LOST (2004) concludes in a church. Actually, no, it concludes on an island…well, sort of. I guess it concludes in both. It doesn’t matter. There is no “here,” no literal location, in which LOST can conclude. It can’t even actually conclude. It deals in allegorical space, in metaphysical space. “They were dead the whole time,” yeah, okay, sure — only insofar as we’re all dead, all the time. That sounds extreme, maybe more gothic than I intend. What I really mean is

Before directly discussing the notion of the present, I want to discuss the notion of the real. These two concepts are closely connected; indeed on my view they are one and the same concept, and the present simply is the real considered in relation to two particular species of unreality, namely the past and the future. (A. N. Prior, The Notion of the Present)

In 2012 (approximately) I took an Introduction to Metaphysics class, which was a drastic shift in my undergraduate education in the wake of taking historically-oriented philosophy courses like Intro to Philosophy or Intro to Political Philosophy, which dealt with figures and histories of ideas. In classes like these latter kind, we would ask and attempt to answer questions like “What was Plato’s theory of ideas in relation to Aristotle, and how are these older ideas reflected and refracted in the later ideas of people like Descartes or Hume or Kant or Kierkegaard?” In Metaphysics, we’d ask and attempt to answer questions like, “Are holes real?”

“Are holes real?” was a day one question!

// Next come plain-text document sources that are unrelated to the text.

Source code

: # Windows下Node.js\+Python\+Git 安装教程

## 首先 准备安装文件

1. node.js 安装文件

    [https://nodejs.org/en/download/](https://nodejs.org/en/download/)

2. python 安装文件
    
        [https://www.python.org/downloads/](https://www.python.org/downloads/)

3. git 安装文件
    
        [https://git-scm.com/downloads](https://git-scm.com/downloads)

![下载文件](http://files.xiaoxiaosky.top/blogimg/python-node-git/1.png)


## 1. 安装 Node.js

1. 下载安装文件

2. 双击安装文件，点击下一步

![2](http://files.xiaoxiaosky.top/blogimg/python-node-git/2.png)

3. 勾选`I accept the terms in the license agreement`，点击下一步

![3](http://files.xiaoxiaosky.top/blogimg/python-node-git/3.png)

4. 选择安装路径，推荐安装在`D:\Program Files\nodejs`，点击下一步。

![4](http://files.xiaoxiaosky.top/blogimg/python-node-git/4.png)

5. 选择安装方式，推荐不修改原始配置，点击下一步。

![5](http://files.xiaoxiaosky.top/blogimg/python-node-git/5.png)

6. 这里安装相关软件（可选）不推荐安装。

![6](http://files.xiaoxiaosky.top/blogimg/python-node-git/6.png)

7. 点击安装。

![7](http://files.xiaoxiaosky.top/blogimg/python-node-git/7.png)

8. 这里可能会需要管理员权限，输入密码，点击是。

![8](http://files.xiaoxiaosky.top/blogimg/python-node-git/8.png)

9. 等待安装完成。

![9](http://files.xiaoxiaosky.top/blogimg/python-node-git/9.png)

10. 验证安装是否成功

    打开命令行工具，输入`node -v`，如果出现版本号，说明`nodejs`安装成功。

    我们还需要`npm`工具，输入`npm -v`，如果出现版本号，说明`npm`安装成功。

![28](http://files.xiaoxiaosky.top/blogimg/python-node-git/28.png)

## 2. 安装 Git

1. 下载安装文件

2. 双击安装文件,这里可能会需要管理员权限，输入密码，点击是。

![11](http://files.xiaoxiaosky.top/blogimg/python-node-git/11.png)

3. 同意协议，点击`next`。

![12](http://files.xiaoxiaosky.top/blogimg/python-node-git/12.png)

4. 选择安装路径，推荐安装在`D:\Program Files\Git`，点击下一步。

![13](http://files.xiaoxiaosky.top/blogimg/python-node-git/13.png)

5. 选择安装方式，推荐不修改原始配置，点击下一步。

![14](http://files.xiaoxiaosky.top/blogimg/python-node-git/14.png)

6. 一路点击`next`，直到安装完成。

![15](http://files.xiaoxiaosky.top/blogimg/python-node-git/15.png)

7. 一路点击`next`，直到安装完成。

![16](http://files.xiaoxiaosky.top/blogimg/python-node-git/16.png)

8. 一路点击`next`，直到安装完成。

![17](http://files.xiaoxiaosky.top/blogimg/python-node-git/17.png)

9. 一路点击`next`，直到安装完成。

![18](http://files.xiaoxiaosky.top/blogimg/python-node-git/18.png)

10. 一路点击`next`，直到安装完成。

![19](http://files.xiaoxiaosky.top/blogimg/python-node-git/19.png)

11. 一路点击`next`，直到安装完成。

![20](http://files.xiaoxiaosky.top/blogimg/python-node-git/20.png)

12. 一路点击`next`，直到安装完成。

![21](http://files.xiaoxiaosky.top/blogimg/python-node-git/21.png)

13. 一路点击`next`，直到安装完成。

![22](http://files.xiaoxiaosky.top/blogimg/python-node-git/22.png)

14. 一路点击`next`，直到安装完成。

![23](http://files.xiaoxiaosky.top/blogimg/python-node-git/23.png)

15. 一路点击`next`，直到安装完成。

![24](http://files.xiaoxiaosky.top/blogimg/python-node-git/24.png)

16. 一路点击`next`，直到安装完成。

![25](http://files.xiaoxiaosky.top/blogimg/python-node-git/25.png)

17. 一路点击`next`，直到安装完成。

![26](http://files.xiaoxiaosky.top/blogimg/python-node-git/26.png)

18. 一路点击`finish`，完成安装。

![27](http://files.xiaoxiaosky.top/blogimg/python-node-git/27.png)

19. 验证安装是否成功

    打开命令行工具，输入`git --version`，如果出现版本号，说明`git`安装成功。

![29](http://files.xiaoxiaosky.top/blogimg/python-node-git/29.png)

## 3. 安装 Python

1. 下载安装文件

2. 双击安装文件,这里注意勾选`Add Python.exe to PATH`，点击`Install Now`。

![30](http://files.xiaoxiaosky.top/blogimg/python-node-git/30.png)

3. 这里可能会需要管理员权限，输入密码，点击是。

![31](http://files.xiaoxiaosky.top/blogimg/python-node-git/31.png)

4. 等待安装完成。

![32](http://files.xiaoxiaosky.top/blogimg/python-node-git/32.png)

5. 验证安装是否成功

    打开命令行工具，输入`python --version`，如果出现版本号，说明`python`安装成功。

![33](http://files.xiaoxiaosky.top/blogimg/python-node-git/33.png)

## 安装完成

A couple years earlier I took an English composition class where the instructor had long black hair and a beard, he looked a lot like Jeremy Davies in the LOST series finale “The End” actually…I can’t find a screenshot unfortunately so ifykyk*…but regardless, one of the books he taught in that fall semester (my first full semester as a college student, in fact) was John Steinbeck’s The Grapes of Wrath.

| the grapes of wrath |

I was quick to love the novel, which — despite some liberal skimming, as is the wont of a college undergrad who had cultivated some useful shorthands in high school English classes — became my favorite novel, and one I was ready to declare the finest one ever written (other choice masterpieces, canonical or otherwise, have entered my purview since and perhaps sit alongside it, but honestly, still none totally best it).

What truly stood out to me, as I increasingly favored the abstract over the literal and the impressionistic/expressionistic over the concrete, were Steinbeck’s “intercalary chapters,” the shorter segments that break up the main narrative about the Joad family and their odyssey west to escape the dust bowl of Oklahoma and find work in California. These interchapters broadly sketch the geography, politics, culture, and overall atmosphere of the novel’s world; they include meditations on the gradual death of the earth due to excessive mechanization and the ignorance of the companies that scoop the land up and away from its original inhabitants, forays into the systems and linguistic maneuverings that manipulate and dominate the underclasses, sometimes full-on polemics against the oppression and hardships faced by people like our protagonists, and sometimes, even still, there are operatic, ecstatic reveries on the small kindnesses and beauties that people still experience amid and despite all this hardship.

The instructor for this class had the misbegotten notion, as so many (likely underpaid and overworked and underappreciated) college instructors do, that MEDIA was crucial in supplementing and complementing the reading of this novel. So he treated us to two bits of supplementary material: a YouTube supercut of still images invoking the dust bowl (including many of the iconic photographs taken by Dorothea Lange) set to Bruce Springsteen’s song “The Ghost of Tom Joad,” which quite literally and liberally adapts dialogue taken not from the novel itself, but from Springsteen’s personal exposure to this material, and our instructor’s second supplement, John Ford’s 1940 adaptation The Grapes of Wrath.

Tom, there’s a whole lot I don’t understand. But goin’ away ain’t gonna ease us. There was a time we was on the land. There was a boundary to us then. Old folks died off and little fellars come. We was always one thing. We was the family. Kind of whole and clear. But now we ain’t clear no more. There ain’t nothin’ that keeps us clear.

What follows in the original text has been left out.